I'd actually be really pissed if a company asked me to write a query like
"count these orders by month in a single row" not because I couldn't do it but
because I'm confident I'd screw up the syntax a couple of times.

I think they should ask more conceptual questions around set theory or storage
structure, epsecially since they all want "SQL, SQL Server, Oracle, Postgres,
etc". Nobody can stay on top of all the platform specifics, but someone who
knows their stuff can answer the udnerlying problems.

------
hughpeters
Python's growth is staggering and I'm happy to see that it's challenging Java.
There are certainly some use cases where Java has some big advantages but
there are so many use cases where Python can get the job done with much less
time and code. Plus I personally enjoy writing python more than Java.

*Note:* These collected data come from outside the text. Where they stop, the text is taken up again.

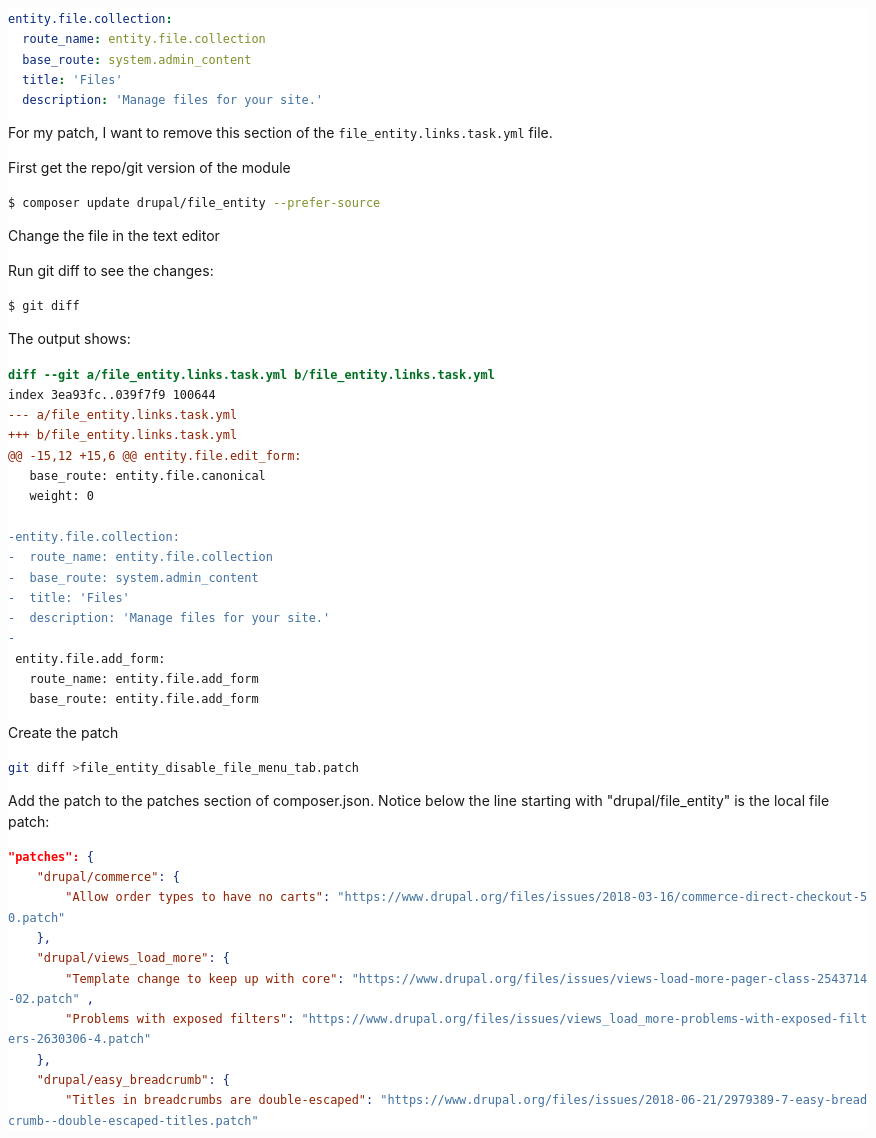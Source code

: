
 ```yaml
entity.file.collection:
  route_name: entity.file.collection
  base_route: system.admin_content
  title: 'Files'
  description: 'Manage files for your site.'
```

For my patch, I want to remove this section of the `file_entity.links.task.yml` file.

First get the repo/git version of the module

```sh
$ composer update drupal/file_entity --prefer-source
```

Change the file in the text editor

Run git diff to see the changes:

```sh
$ git diff
```

The output shows:

```diff
diff --git a/file_entity.links.task.yml b/file_entity.links.task.yml
index 3ea93fc..039f7f9 100644
--- a/file_entity.links.task.yml
+++ b/file_entity.links.task.yml
@@ -15,12 +15,6 @@ entity.file.edit_form:
   base_route: entity.file.canonical
   weight: 0
 
-entity.file.collection:
-  route_name: entity.file.collection
-  base_route: system.admin_content
-  title: 'Files'
-  description: 'Manage files for your site.'
-
 entity.file.add_form:
   route_name: entity.file.add_form
   base_route: entity.file.add_form

```

Create the patch

```sh
git diff >file_entity_disable_file_menu_tab.patch
```

Add the patch to the patches section of composer.json. Notice below the line starting with \"drupal/file_entity\" is the local file patch:

```json
"patches": {
    "drupal/commerce": {
        "Allow order types to have no carts": "https://www.drupal.org/files/issues/2018-03-16/commerce-direct-checkout-50.patch"
    },
    "drupal/views_load_more": {
        "Template change to keep up with core": "https://www.drupal.org/files/issues/views-load-more-pager-class-2543714-02.patch" ,
        "Problems with exposed filters": "https://www.drupal.org/files/issues/views_load_more-problems-with-exposed-filters-2630306-4.patch"
    },
    "drupal/easy_breadcrumb": {
        "Titles in breadcrumbs are double-escaped": "https://www.drupal.org/files/issues/2018-06-21/2979389-7-easy-breadcrumb--double-escaped-titles.patch"
```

I'm also curious where Go stacks up in this. In Stack Overflow's 2019 Survey
[[https://insights.stackoverflow.com/survey/2019#technology](https://insights.stackoverflow.com/survey/2019#technology)]
Go and Ruby were neck and neck at 8-9%. With Kubernetes and microservices
getting so popular I'd expect Go's popularity to grow and maybe pass Ruby.

------
samvher
Seems to me that Java is also still one of the most supplied tech skills. So
this does not necessarily make it a market you want to be in. Good SQL skills
don't tend to be that common though, but I think a lot of the demand is more
for CRUD-level operations than for complex analytics or performance-sensitive
stuff.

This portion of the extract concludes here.